Although only some came from Oklahoma, Dust Bowl refugees were generally referred to as Okies, regardless of their states of origin. Okie families packed onto rickety trucks and headed toward any place where a job might be found. Agricultural collapse and the Dust Bowl forced many Americans to leave the Midwestern and southern regions where they were born.
Reconstruction Finance Corporation
Hoover decided to reverse course and use federal resources to battle the depression. Believing the economy suffered from a lack of credit, Hoover urged Congress to create the Reconstruction Finance Corporation (RFC). Passed in 1932, the RFC gave more than a billion dollars of government loans to railroads and large businesses. The act also lent money to banks so that they could extend more loans to struggling businesses.
Trickle-Down Economies (Hoover’s plan to recover)
Hoover believed that if the government lend money to bankers, they would lend it in turn to businesses. Companies would then hire workers, production and consumption would increase, and the depression would end. This theory, known as trickle-down economies, held that money poured into the top of the economic pyramid will trickle down to the base.
Despite the failings of the RFC, Hoover succeeded with one project that made a difference. During the 1920s, Secretary of Commerce Hoover had called for the construction of a dam on the CO River. By the time Hoover became President in 1929, Congress had approved the project as part of a massive public-works program. Workers broke ground on Boulder Dam (later renamed Hoover Dam) in 1930. Construction brought much-needed employment to the Southwest during the early 1930s.

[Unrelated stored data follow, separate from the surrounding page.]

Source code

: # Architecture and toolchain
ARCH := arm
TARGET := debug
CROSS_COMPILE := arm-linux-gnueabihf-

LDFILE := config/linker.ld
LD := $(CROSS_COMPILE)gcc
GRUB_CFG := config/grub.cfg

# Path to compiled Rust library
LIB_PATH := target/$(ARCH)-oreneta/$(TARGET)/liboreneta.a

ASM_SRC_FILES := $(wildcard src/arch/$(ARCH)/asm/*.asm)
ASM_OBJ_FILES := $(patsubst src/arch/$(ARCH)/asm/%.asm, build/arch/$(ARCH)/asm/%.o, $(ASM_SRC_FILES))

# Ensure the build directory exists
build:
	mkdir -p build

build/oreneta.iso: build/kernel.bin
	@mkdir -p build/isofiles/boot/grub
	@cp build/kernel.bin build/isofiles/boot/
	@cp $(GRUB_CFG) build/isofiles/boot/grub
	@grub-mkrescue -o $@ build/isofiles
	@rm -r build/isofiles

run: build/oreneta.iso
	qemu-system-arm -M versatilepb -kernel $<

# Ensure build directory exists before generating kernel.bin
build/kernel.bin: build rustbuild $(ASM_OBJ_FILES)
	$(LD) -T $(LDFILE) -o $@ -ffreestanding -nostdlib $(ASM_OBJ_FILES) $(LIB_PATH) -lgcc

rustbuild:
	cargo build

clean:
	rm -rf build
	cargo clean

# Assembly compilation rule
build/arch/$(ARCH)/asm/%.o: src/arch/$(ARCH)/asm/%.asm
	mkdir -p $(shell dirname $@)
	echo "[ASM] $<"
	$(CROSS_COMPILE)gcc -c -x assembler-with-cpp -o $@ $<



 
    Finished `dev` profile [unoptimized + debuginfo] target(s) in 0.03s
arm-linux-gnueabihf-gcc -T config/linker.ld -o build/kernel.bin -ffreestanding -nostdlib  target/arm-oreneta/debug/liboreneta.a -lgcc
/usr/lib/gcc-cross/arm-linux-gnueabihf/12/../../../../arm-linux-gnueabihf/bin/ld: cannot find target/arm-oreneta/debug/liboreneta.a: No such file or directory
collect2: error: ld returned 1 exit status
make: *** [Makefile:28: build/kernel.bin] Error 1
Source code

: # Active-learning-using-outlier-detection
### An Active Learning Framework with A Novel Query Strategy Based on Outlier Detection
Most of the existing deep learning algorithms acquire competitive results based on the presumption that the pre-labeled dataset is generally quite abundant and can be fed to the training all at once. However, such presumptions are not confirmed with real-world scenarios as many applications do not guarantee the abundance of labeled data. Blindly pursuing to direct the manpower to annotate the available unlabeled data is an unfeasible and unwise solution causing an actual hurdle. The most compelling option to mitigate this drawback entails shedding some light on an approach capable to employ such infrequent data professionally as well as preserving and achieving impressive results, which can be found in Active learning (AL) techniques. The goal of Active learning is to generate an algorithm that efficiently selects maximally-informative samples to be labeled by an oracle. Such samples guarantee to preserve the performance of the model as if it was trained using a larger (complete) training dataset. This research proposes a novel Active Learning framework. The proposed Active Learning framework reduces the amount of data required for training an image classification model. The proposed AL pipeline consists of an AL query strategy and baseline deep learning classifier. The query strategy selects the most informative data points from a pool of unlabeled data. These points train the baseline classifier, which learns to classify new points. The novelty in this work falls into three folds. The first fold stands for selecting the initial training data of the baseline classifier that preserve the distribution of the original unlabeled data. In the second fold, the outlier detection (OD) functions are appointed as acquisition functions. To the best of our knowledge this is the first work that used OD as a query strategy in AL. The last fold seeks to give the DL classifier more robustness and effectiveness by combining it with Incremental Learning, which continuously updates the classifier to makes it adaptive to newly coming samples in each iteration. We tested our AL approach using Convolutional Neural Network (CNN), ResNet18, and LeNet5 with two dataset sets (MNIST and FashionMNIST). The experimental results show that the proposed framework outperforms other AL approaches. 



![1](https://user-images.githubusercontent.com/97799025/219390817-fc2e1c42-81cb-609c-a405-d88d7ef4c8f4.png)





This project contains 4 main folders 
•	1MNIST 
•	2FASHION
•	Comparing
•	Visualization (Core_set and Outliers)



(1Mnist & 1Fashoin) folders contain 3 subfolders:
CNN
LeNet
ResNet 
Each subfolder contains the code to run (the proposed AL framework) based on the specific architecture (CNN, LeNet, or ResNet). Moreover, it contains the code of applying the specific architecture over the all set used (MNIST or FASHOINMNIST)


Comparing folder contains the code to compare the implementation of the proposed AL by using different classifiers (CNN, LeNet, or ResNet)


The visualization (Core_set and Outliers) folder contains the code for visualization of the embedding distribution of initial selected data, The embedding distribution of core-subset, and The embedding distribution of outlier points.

Most Americans did not want a revolution, but many did desire substantial changes. In 1932, one such group arrived in Washington, DC., demanding a solution to their particular problem. From across the country came World War I veterans seeking the bonus Congress had promised them. They became known as the Bonus Army. In 1924, Congress had passed the Adjusted Compensation Act, which provided for a lump-sum payment to the veterans in 1945. But in 1931, many veteran groups began to call for an early payment of the bonus, arguing that out-of-work vets needed the money to support themselves. The House of Representatives agreed and passed a bill to provide early payment of the bonuses. However, the bill was defeated in the Senate.
Grapes of Wrath by John Steinbeck
Published during the depths of the depression, The Grapes of Wrath won the Pulitzer Prize in 1940. Steinbeck’s sympathetic portrayal of dispossessed Okies, along with his searing criticism of the rich and powerful who profited from their plight, caused an immediate sensation. The novel tells the story of the Joad family, hardly Dust Bowl farmers who are forced off their land by the bank. The Joads join the mass migration west, to the “promised land” of California. There, instead of opportunity, they find low wages, harsh conditions, discrimination- and finally, after years of drought, the cruel irony of a killing flood.
Analyze the causes of the Great Depression
Overproduction and underconsumption of agricultural crops. Uneven distribution of income. Gradual accumulation of consumer debt. Widespread stock market speculation.
Analyze the effects of the Great Depression
Banks and businesses fail. Unemployment soars. Personal incomes shrink. Countries enact high tariffs to protect their products from foreign competition; world trade declines. American loans to Europe dry up.